As for the AutoRx...I read some scary reviews about it. Blown seals and gaskets etc. I'm not saying I'll have the same issue, but there are some very scary expereinces on a few sites. The treatment these guys got in return from the company (AutoRX), were unprofessional and condescending). They posted the chain of emails and it was a little disturbing, especuially considering they were from the CEO/Prez of the company. At one point the chem engineer stepped in and apologized on behalf of AutoRX. Not sure what that did for his career.....
You can use Synthetic oil and over time it will flush out the deposits . You can even use a dispersant flush like the one sold by Amsoil or Motul to speed up the process before every oil change.

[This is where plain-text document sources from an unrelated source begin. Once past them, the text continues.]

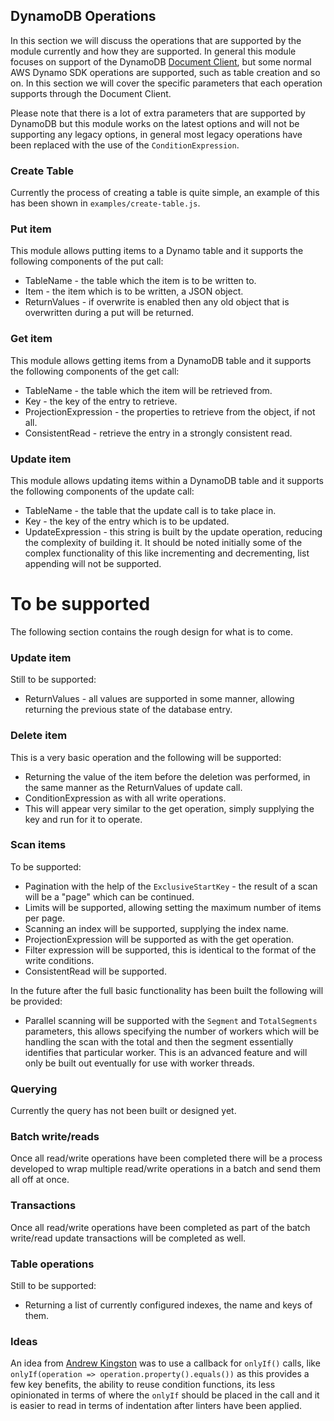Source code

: ## DynamoDB Operations

In this section we will discuss the operations that are supported by the module currently and how they are supported. In
general this module focuses on support of the DynamoDB [Document Client](https://docs.aws.amazon.com/AWSJavaScriptSDK/latest/AWS/DynamoDB/DocumentClient.html),
but some normal AWS Dynamo SDK operations are supported, such as table creation and so on. In this section we will cover
the specific parameters that each operation supports through the Document Client.

Please note that there is a lot of extra parameters that are supported by DynamoDB but this module works on the latest
options and will not be supporting any legacy options, in general most legacy operations have been replaced with the use
of the `ConditionExpression`.

### Create Table
Currently the process of creating a table is quite simple, an example of this has been shown in `examples/create-table.js`.

### Put item
This module allows putting items to a Dynamo table and it supports the following components of the put call:
* TableName - the table which the item is to be written to.
* Item - the item which is to be written, a JSON object.
* ReturnValues - if overwrite is enabled then any old object that is overwritten during a put will be returned.

### Get item
This module allows getting items from a DynamoDB table and it supports the following components of the get call:
* TableName - the table which the item will be retrieved from.
* Key - the key of the entry to retrieve.
* ProjectionExpression - the properties to retrieve from the object, if not all.
* ConsistentRead - retrieve the entry in a strongly consistent read.

### Update item
This module allows updating items within a DynamoDB table and it supports the following components of the update call:
* TableName - the table that the update call is to take place in.
* Key - the key of the entry which is to be updated.
* UpdateExpression - this string is built by the update operation, reducing the complexity of building it. It should be
noted initially some of the complex functionality of this like incrementing and decrementing, list appending will not be
supported.

# To be supported
The following section contains the rough design for what is to come.

### Update item
Still to be supported:
* ReturnValues - all values are supported in some manner, allowing returning the previous state of the database entry.

### Delete item
This is a very basic operation and the following will be supported:
* Returning the value of the item before the deletion was performed, in the same manner as the ReturnValues of update call.
* ConditionExpression as with all write operations.
* This will appear very similar to the get operation, simply supplying the key and run for it to operate.

### Scan items
To be supported:
* Pagination with the help of the `ExclusiveStartKey` - the result of a scan will be a "page" which can be continued.
* Limits will be supported, allowing setting the maximum number of items per page.
* Scanning an index will be supported, supplying the index name.
* ProjectionExpression will be supported as with the get operation.
* Filter expression will be supported, this is identical to the format of the write conditions.
* ConsistentRead will be supported.

In the future after the full basic functionality has been built the following will be provided:
* Parallel scanning will be supported with the `Segment` and `TotalSegments` parameters, this allows specifying the
number of workers which will be handling the scan with the total and then the segment essentially identifies that
particular worker. This is an advanced feature and will only be built out eventually for use with worker threads.

### Querying
Currently the query has not been built or designed yet.

### Batch write/reads
Once all read/write operations have been completed there will be a process developed to wrap multiple read/write operations
in a batch and send them all off at once.

### Transactions
Once all read/write operations have been completed as part of the batch write/read update transactions will be completed as well.

### Table operations
Still to be supported:
* Returning a list of currently configured indexes, the name and keys of them.

### Ideas
An idea from [Andrew Kingston](https://github.com/aptkingston) was to use a callback for
`onlyIf()` calls, like `onlyIf(operation => operation.property().equals())` as this provides a
few key benefits, the ability to reuse condition functions, its less opinionated in terms of
where the `onlyIf` should be placed in the call and it is easier to read in terms of indentation
after linters have been applied.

As far as AutoRx goes it's true that in some cases it will uncover worn out engine seals. The reason why they leaked is simply because the engines seals were already rotted and the only thing holding it up is the deposits. If the same car was switched to synthetic oil it would have suffered the same fate. Also keep in mind your engine will not be anywhere near this condition because modern dino oil used today is a lot more refined and the engine seals are of a better grade that you will not experience this problem. I have used this product on multiple cars and it was so effective that the hard varnish etching on the dipstick was removed. The entire process is safe and effective and I have always recommended it to many when they tell me they wish to change to synthetic with any car over 60k miles.

Last edited by Devh; 08-16-14 at 11:02 PM.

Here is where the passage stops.